Cache Sizing Guidance

Use this approximation for disk planning:

required_bytes ~= unique_window_keys_per_day * avg_compressed_window_bytes * ttl_days

From in-repo sizing tests (internal/cache/sizing_test.go), a practical compressed average is around 56 KiB per entry, which yields:

1 GiB -> about 18k cached windows
10 GiB -> about 189k cached windows
50 GiB -> about 948k cached windows

Set -disk-cache-max-bytes when you want deterministic upper bounds instead of relying only on PVC limits.

Practical Tuning Profiles

Profile	Suggested Settings	When to Use
Conservative	`adaptive-max=4`, `latency-target=2s`, `latency-backoff=4s`, `history-ttl=24h`	Shared VictoriaLogs clusters with strict backend protection goals
Balanced (default)	`adaptive-max=8`, `latency-target=1.5s`, `latency-backoff=3s`, `history-ttl=24h`	Most Grafana + Drilldown workloads
Aggressive	`adaptive-max=12`, `latency-target=1s`, `latency-backoff=2s`, `history-ttl=72h` + larger disk cache	Large repeated long-range analytics where backend headroom is proven

Tuning Visibility Metrics

Use these metrics to tune safely:

loki_vl_proxy_window_adaptive_parallel_current (gauge)
loki_vl_proxy_window_adaptive_latency_ewma_seconds (gauge)
loki_vl_proxy_window_adaptive_error_ewma (gauge)
loki_vl_proxy_window_cache_hit_total, loki_vl_proxy_window_cache_miss_total (counters)
loki_vl_proxy_window_fetch_seconds and loki_vl_proxy_window_merge_seconds (histograms)
loki_vl_proxy_window_prefilter_attempt_total, loki_vl_proxy_window_prefilter_error_total (counters)
loki_vl_proxy_window_prefilter_kept_total, loki_vl_proxy_window_prefilter_skipped_total (counters)
loki_vl_proxy_window_prefilter_duration_seconds (histogram)

Recommended loop:

Increase -query-range-adaptive-max-parallel only if latency EWMA stays below target and error EWMA stays near zero during peak load.
Increase -query-range-history-cache-ttl only if disk utilization and cache hit ratio justify it.
Set -disk-cache-max-bytes before increasing TTL windows beyond 24h.

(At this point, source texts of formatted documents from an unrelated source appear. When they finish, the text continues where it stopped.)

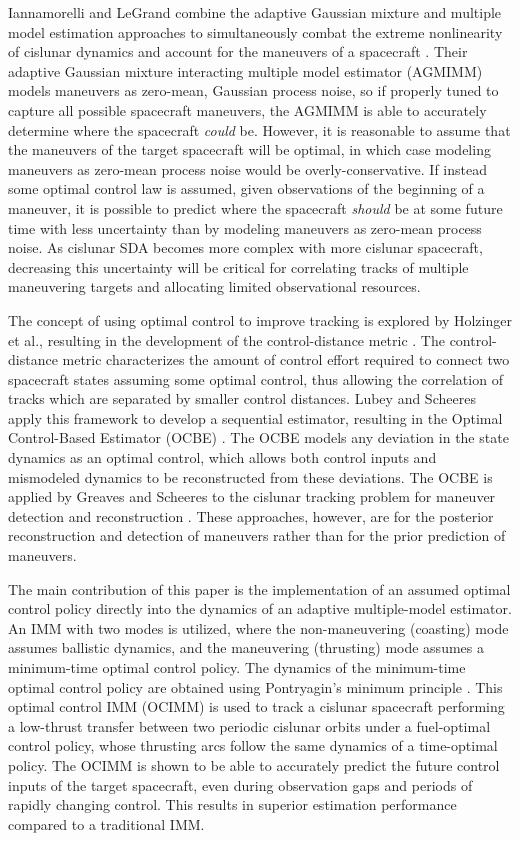 \documentclass[letterpaper, preprint, paper,11pt]{AAS}	%
\begin{document}
Iannamorelli and LeGrand combine the adaptive Gaussian mixture and multiple model estimation approaches to simultaneously combat the extreme nonlinearity of cislunar dynamics and account for the maneuvers of a spacecraft \cite{iannamorelli2025adaptive}. Their adaptive Gaussian mixture interacting multiple model estimator (AGMIMM) models maneuvers as zero-mean, Gaussian process noise, so if properly tuned to capture all possible spacecraft maneuvers, the AGMIMM is able to accurately determine where the spacecraft \textit{could} be. However, it is reasonable to assume that the maneuvers of the target spacecraft will be optimal, in which case modeling maneuvers as zero-mean process noise would be overly-conservative. If instead some optimal control law is assumed, given observations of the beginning of a maneuver, it is possible to predict where the spacecraft \textit{should} be at some future time with less uncertainty than by modeling maneuvers as zero-mean process noise. As cislunar SDA becomes more complex with more cislunar spacecraft, decreasing this uncertainty will be critical for correlating tracks of multiple maneuvering targets and allocating limited observational resources.

The concept of using optimal control to improve tracking is explored by Holzinger et al., resulting in the development of the control-distance metric \cite{holzinger2012object}. The control-distance metric characterizes the amount of control effort required to connect two spacecraft states assuming some optimal control, thus allowing the correlation of tracks which are separated by smaller control distances. Lubey and Scheeres apply this framework to develop a sequential estimator, resulting in the Optimal Control-Based Estimator (OCBE) \cite{lubey2013optimal}. The OCBE models any deviation in the state dynamics as an optimal control, which allows both control inputs and mismodeled dynamics to be reconstructed from these deviations. The OCBE is applied by Greaves and Scheeres to the cislunar tracking problem for maneuver detection and reconstruction \cite{greaves2021observation}. These approaches, however, are for the posterior reconstruction and detection of maneuvers rather than for the prior prediction of maneuvers. 

The main contribution of this paper is the implementation of an assumed optimal control policy directly into the dynamics of an adaptive multiple-model estimator. An IMM with two modes is utilized, where the non-maneuvering (coasting) mode assumes ballistic dynamics, and the maneuvering (thrusting) mode assumes a minimum-time optimal control policy. The dynamics of the minimum-time optimal control policy are obtained using Pontryagin's minimum principle \cite{pontryagin1962}. This optimal control IMM (OCIMM) is used to track a cislunar spacecraft performing a low-thrust transfer between two periodic cislunar orbits under a fuel-optimal control policy, whose thrusting arcs follow the same dynamics of a time-optimal policy. The OCIMM is shown to be able to accurately predict the future control inputs of the target spacecraft, even during observation gaps and periods of rapidly changing control. This results in superior estimation performance compared to a traditional IMM. 
\end{document}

Metadata vs Live Query Freshness

The proxy keeps faster-changing paths conservative and slower-changing metadata slightly warmer:

query and query_range stay on short TTLs so new log lines remain visible quickly
labels, label_values, series, patterns, detected_fields, and detected_labels can cache longer because they change more slowly and are more expensive to rebuild
Drilldown now prefers native VictoriaLogs metadata (field_names, field_values, streams) where possible, which reduces the amount of raw log rescanning needed on cache misses

Multitenancy

Flag	Env	Default	Description
`-tenant-label`	`TENANT_LABEL`	`""`	VL field name for label-based tenant routing. When set, `X-Scope-OrgID` values are injected as `{<tenant-label>="<orgID>"}` into VL queries instead of `AccountID`/`ProjectID` headers. Use when all data is under VL default tenant (0:0). Explicit `tenant-map` entries take priority.
`-tenant-map`	`TENANT_MAP`	—	JSON string→int tenant mapping
`-tenant-map-file`	`TENANT_MAP_FILE`	`""`	Path to a YAML or JSON file mapping Loki `X-Scope-OrgID` strings to VictoriaLogs `AccountID`/`ProjectID`. Reloaded on SIGHUP and automatically when the file changes (see `-tenant-map-reload-interval`). Suitable for Kubernetes ConfigMap volumes. File entries override `-tenant-map` inline entries for the same key.
`-tenant-map-reload-interval`	(flag only)	`30s`	How often to poll `-tenant-map-file` for mtime changes. Set to `0` to disable polling (SIGHUP-only reload).
`-tenant-limits-allow-publish`	`TENANT_LIMITS_ALLOW_PUBLISH`	built-in allowlist	Comma-separated limit fields exposed on `/config/tenant/v1/limits` and `/loki/api/v1/drilldown-limits`
`-tenant-default-limits`	`TENANT_DEFAULT_LIMITS`	—	JSON map of default published-limit overrides
`-tenant-limits`	`TENANT_LIMITS`	—	JSON map of per-tenant published-limit overrides keyed by `X-Scope-OrgID`
`-auth.enabled`	—	`false`	Require `X-Scope-OrgID` on query requests
`-tenant.allow-global`	—	`false`	Allow `X-Scope-OrgID: *` to bypass tenant scoping and use the backend default tenant
`-forward-tenant-header`	`FORWARD_TENANT_HEADER`	`true`	When `false`, suppresses X-Scope-OrgID header forwarding to the backend

Tenant Resolution Order

No header — when -auth.enabled=false, requests without X-Scope-OrgID use VictoriaLogs' backend default tenant, which is AccountID=0 and ProjectID=0
Tenant map lookup — if -tenant-map is configured and the org ID matches a key, use the mapped AccountID/ProjectID
Explicit tenant map override — if a tenant map contains an exact key such as "0" or "fake", that explicit mapping wins
Default-tenant aliases — X-Scope-OrgID values 0, fake, and default map to VictoriaLogs' built-in 0:0 tenant without rewriting headers
Wildcard global bypass — X-Scope-OrgID: * is a proxy-specific convenience. It uses the backend default tenant only when -tenant.allow-global=true
Numeric passthrough — if the org ID is a number other than the default-tenant alias case (for example "42"), pass it directly as AccountID with ProjectID: 0
Fail closed — unmapped non-numeric org IDs are rejected with 403 Forbidden

Multi-Tenant Query Headers

The proxy accepts Loki-style multi-tenant query headers on read/query endpoints by separating tenant IDs with |, for example X-Scope-OrgID: team-a|team-b.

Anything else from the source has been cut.